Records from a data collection
==================================================

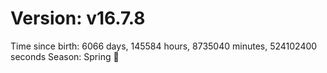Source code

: # Version: v16.7.8
Time since birth: 6066 days, 145584 hours, 8735040 minutes, 524102400 seconds
Season: Spring 🌸
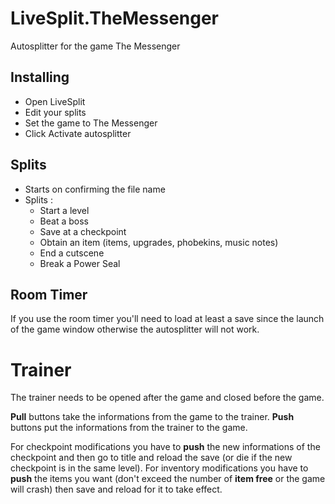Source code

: # LiveSplit.TheMessenger
Autosplitter for the game The Messenger

## Installing
  * Open LiveSplit
  * Edit your splits
  * Set the game to The Messenger
  * Click Activate autosplitter
  
## Splits
  * Starts on confirming the file name
  * Splits :
    * Start a level
    * Beat a boss
    * Save at a checkpoint
    * Obtain an item (items, upgrades, phobekins, music notes)
    * End a cutscene
    * Break a Power Seal
    
## Room Timer
If you use the room timer you'll need to load at least a save since the launch of the game window otherwise the autosplitter will not work.


# Trainer
The trainer needs to be opened after the game and closed before the game.

**Pull** buttons take the informations from the game to the trainer.
**Push** buttons put the informations from the trainer to the game.

For checkpoint modifications you have to **push** the new informations of the checkpoint and then go to title and reload the save (or die if the new checkpoint is in the same level).
For inventory modifications you have to **push** the items you want (don't exceed the number of **item free** or the game will crash) then save and reload for it to take effect.
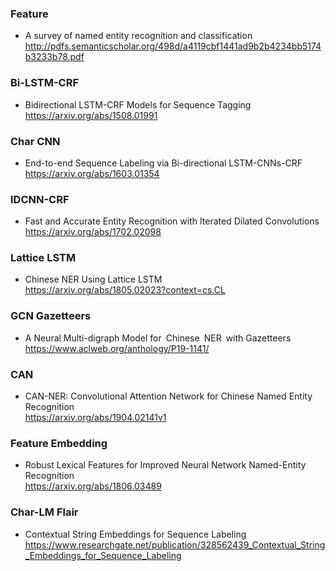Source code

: ### Feature
- A survey of named entity recognition and classification  
http://pdfs.semanticscholar.org/498d/a4119cbf1441ad9b2b4234bb5174b3233b78.pdf  
  
### Bi-LSTM-CRF

- Bidirectional LSTM-CRF Models for Sequence Tagging  
https://arxiv.org/abs/1508.01991  

### Char CNN

- End-to-end Sequence Labeling via Bi-directional LSTM-CNNs-CRF  
https://arxiv.org/abs/1603.01354  

### IDCNN-CRF
- Fast and Accurate Entity Recognition with Iterated Dilated Convolutions  
https://arxiv.org/abs/1702.02098

### Lattice LSTM

- Chinese NER Using Lattice LSTM   
https://arxiv.org/abs/1805.02023?context=cs.CL  

### GCN Gazetteers  
- A Neural Multi-digraph Model for Chinese NER with Gazetteers  
https://www.aclweb.org/anthology/P19-1141/  

### CAN  

- CAN-NER: Convolutional Attention Network for Chinese Named Entity Recognition  
https://arxiv.org/abs/1904.02141v1  

### Feature Embedding
- Robust Lexical Features for Improved Neural Network Named-Entity Recognition  
https://arxiv.org/abs/1806.03489  

### Char-LM Flair

- Contextual String Embeddings for Sequence Labeling  
https://www.researchgate.net/publication/328562439_Contextual_String_Embeddings_for_Sequence_Labeling  
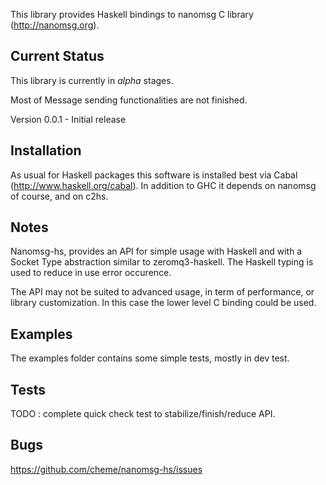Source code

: This library provides Haskell bindings to nanomsg C library (http://nanomsg.org).

Current Status
--------------

This library is currently in *alpha* stages.

Most of Message sending functionalities are not finished.

Version 0.0.1 - Initial release

Installation
------------

As usual for Haskell packages this software is installed best via Cabal
(http://www.haskell.org/cabal). In addition to GHC it depends on nanomsg
of course, and on c2hs.

Notes
-----

Nanomsg-hs, provides an API for simple usage with Haskell and with a Socket Type abstraction similar to zeromq3-haskell. The Haskell typing is used to reduce in use error occurence.

The API may not be suited to advanced usage, in term of performance, or library customization. In this case the lower level C binding could be used.

Examples
--------

The examples folder contains some simple tests, mostly in dev test.

Tests
--------

TODO : complete quick check test to stabilize/finish/reduce API.

Bugs
----

https://github.com/cheme/nanomsg-hs/issues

==================================================

WHAT TO WORK ON
From the first line to the last, set down the records above exactly and skip the pictures.

SOLUTION
Source code

: # Version: v16.7.8
Time since birth: 6066 days, 145584 hours, 8735040 minutes, 524102400 seconds
Season: Spring 🌸
Source code

: # LiveSplit.TheMessenger
Autosplitter for the game The Messenger

## Installing
  * Open LiveSplit
  * Edit your splits
  * Set the game to The Messenger
  * Click Activate autosplitter
  
## Splits
  * Starts on confirming the file name
  * Splits :
    * Start a level
    * Beat a boss
    * Save at a checkpoint
    * Obtain an item (items, upgrades, phobekins, music notes)
    * End a cutscene
    * Break a Power Seal
    
## Room Timer
If you use the room timer you'll need to load at least a save since the launch of the game window otherwise the autosplitter will not work.


# Trainer
The trainer needs to be opened after the game and closed before the game.

**Pull** buttons take the informations from the game to the trainer.
**Push** buttons put the informations from the trainer to the game.

For checkpoint modifications you have to **push** the new informations of the checkpoint and then go to title and reload the save (or die if the new checkpoint is in the same level).
For inventory modifications you have to **push** the items you want (don't exceed the number of **item free** or the game will crash) then save and reload for it to take effect.
Source code

: ### Feature
- A survey of named entity recognition and classification  
http://pdfs.semanticscholar.org/498d/a4119cbf1441ad9b2b4234bb5174b3233b78.pdf  
  
### Bi-LSTM-CRF

- Bidirectional LSTM-CRF Models for Sequence Tagging  
https://arxiv.org/abs/1508.01991  

### Char CNN

- End-to-end Sequence Labeling via Bi-directional LSTM-CNNs-CRF  
https://arxiv.org/abs/1603.01354  

### IDCNN-CRF
- Fast and Accurate Entity Recognition with Iterated Dilated Convolutions  
https://arxiv.org/abs/1702.02098

### Lattice LSTM

- Chinese NER Using Lattice LSTM   
https://arxiv.org/abs/1805.02023?context=cs.CL  

### GCN Gazetteers  
- A Neural Multi-digraph Model for Chinese NER with Gazetteers  
https://www.aclweb.org/anthology/P19-1141/  

### CAN  

- CAN-NER: Convolutional Attention Network for Chinese Named Entity Recognition  
https://arxiv.org/abs/1904.02141v1  

### Feature Embedding
- Robust Lexical Features for Improved Neural Network Named-Entity Recognition  
https://arxiv.org/abs/1806.03489  

### Char-LM Flair

- Contextual String Embeddings for Sequence Labeling  
https://www.researchgate.net/publication/328562439_Contextual_String_Embeddings_for_Sequence_Labeling  
Source code

: This library provides Haskell bindings to nanomsg C library (http://nanomsg.org).

Current Status
--------------

This library is currently in *alpha* stages.

Most of Message sending functionalities are not finished.

Version 0.0.1 - Initial release

Installation
------------

As usual for Haskell packages this software is installed best via Cabal
(http://www.haskell.org/cabal). In addition to GHC it depends on nanomsg
of course, and on c2hs.

Notes
-----

Nanomsg-hs, provides an API for simple usage with Haskell and with a Socket Type abstraction similar to zeromq3-haskell. The Haskell typing is used to reduce in use error occurence.

The API may not be suited to advanced usage, in term of performance, or library customization. In this case the lower level C binding could be used.

Examples
--------

The examples folder contains some simple tests, mostly in dev test.

Tests
--------

TODO : complete quick check test to stabilize/finish/reduce API.

Bugs
----

https://github.com/cheme/nanomsg-hs/issues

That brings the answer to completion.